Rudrabha Mukhopadhyay

I am a Ph.D. Scholar at IIIT Hyderabad, where I work on deep-learning, computer vision, multi-modal learning etc. My supervisors are Prof. C.V. Jawahar and Prof. Vinay Namboodiri .

The primary focus of my Ph.D. has been to look into problems involving two naturally linked modalities, lip movements, and speech. I have been actively involved in multiple projects in this area and have published various papers in top conferences like CVPR, ACM Multimedia, etc. My core interests have been exploring how these modalities interact with each other and thus generating one from the other. Furthermore, one of my recent projects dealt with using both of these modalities to enhance human speech. Before joining IIITH, I worked as an intern under Prof. Santanu Chaudhury in CEERI, Pilani. During this period, I focused on image enhancement algorithms like image super-resolution, image inpainting, etc. I had published three papers during this stint.

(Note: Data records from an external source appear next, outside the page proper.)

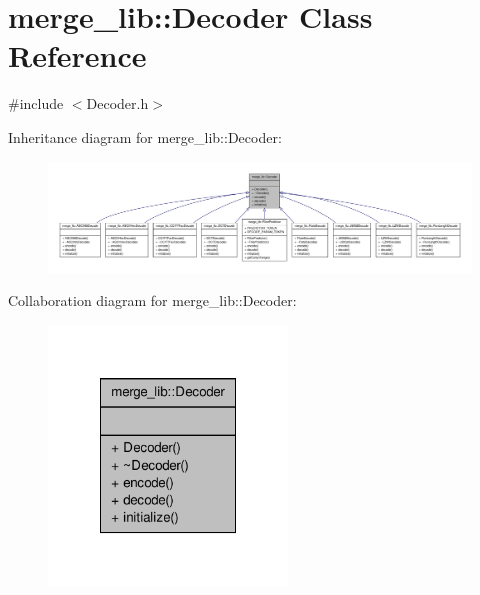 \hypertarget{classmerge__lib_1_1_decoder}{\section{merge\-\_\-lib\-:\-:Decoder Class Reference}
\label{d3/dbb/classmerge__lib_1_1_decoder}
}


{\ttfamily \#include $<$Decoder.\-h$>$}



Inheritance diagram for merge\-\_\-lib\-:\-:Decoder\-:
\nopagebreak
\begin{figure}[H]
\begin{center}
\leavevmode
\includegraphics[width=350pt]{df/de0/classmerge__lib_1_1_decoder__inherit__graph}
\end{center}
\end{figure}


Collaboration diagram for merge\-\_\-lib\-:\-:Decoder\-:
\nopagebreak
\begin{figure}[H]
\begin{center}
\leavevmode
\includegraphics[width=180pt]{d3/dbe/classmerge__lib_1_1_decoder__coll__graph}
\end{center}
\end{figure}
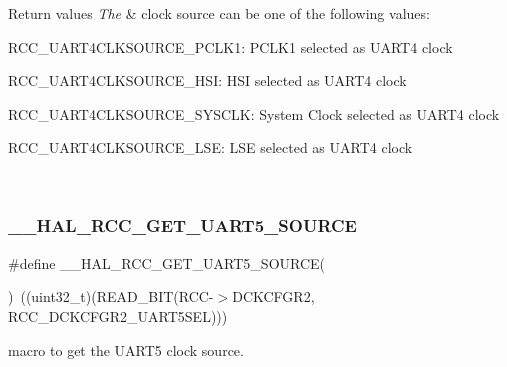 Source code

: \begin{DoxyRetVals}{Return values}
{\em The} & clock source can be one of the following values\+: \begin{DoxyItemize}
\item R\+C\+C\+\_\+\+U\+A\+R\+T4\+C\+L\+K\+S\+O\+U\+R\+C\+E\+\_\+\+P\+C\+L\+K1\+: P\+C\+L\+K1 selected as U\+A\+R\+T4 clock \item R\+C\+C\+\_\+\+U\+A\+R\+T4\+C\+L\+K\+S\+O\+U\+R\+C\+E\+\_\+\+H\+SI\+: H\+SI selected as U\+A\+R\+T4 clock \item R\+C\+C\+\_\+\+U\+A\+R\+T4\+C\+L\+K\+S\+O\+U\+R\+C\+E\+\_\+\+S\+Y\+S\+C\+LK\+: System Clock selected as U\+A\+R\+T4 clock \item R\+C\+C\+\_\+\+U\+A\+R\+T4\+C\+L\+K\+S\+O\+U\+R\+C\+E\+\_\+\+L\+SE\+: L\+SE selected as U\+A\+R\+T4 clock \end{DoxyItemize}
\\
\hline
\end{DoxyRetVals}
\mbox{\label{group___r_c_c_ex___exported___macros_ga8c0fc64b4ab3fbb914788d1f5731f28e}} 
\subsubsection{\texorpdfstring{\_\_HAL\_RCC\_GET\_UART5\_SOURCE}{\_\_HAL\_RCC\_GET\_UART5\_SOURCE}}
{\footnotesize\ttfamily \#define \+\_\+\+\_\+\+H\+A\+L\+\_\+\+R\+C\+C\+\_\+\+G\+E\+T\+\_\+\+U\+A\+R\+T5\+\_\+\+S\+O\+U\+R\+CE(\begin{DoxyParamCaption}{ }\end{DoxyParamCaption})~((uint32\+\_\+t)(R\+E\+A\+D\+\_\+\+B\+IT(R\+CC-\/$>$D\+C\+K\+C\+F\+G\+R2, R\+C\+C\+\_\+\+D\+C\+K\+C\+F\+G\+R2\+\_\+\+U\+A\+R\+T5\+S\+EL)))}



macro to get the U\+A\+R\+T5 clock source.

CV  /  Google Scholar  /  Twitter  /  Github  /  LinkedIn

profile photo

Most of my published papers focus on using concepts like self-supervision and try to exploit the natural correlation present between speech and lips. The image enhancement works that I did before joining IIITH did not also require manual labeling. Authors marked with a * have an equal contribution in the research done.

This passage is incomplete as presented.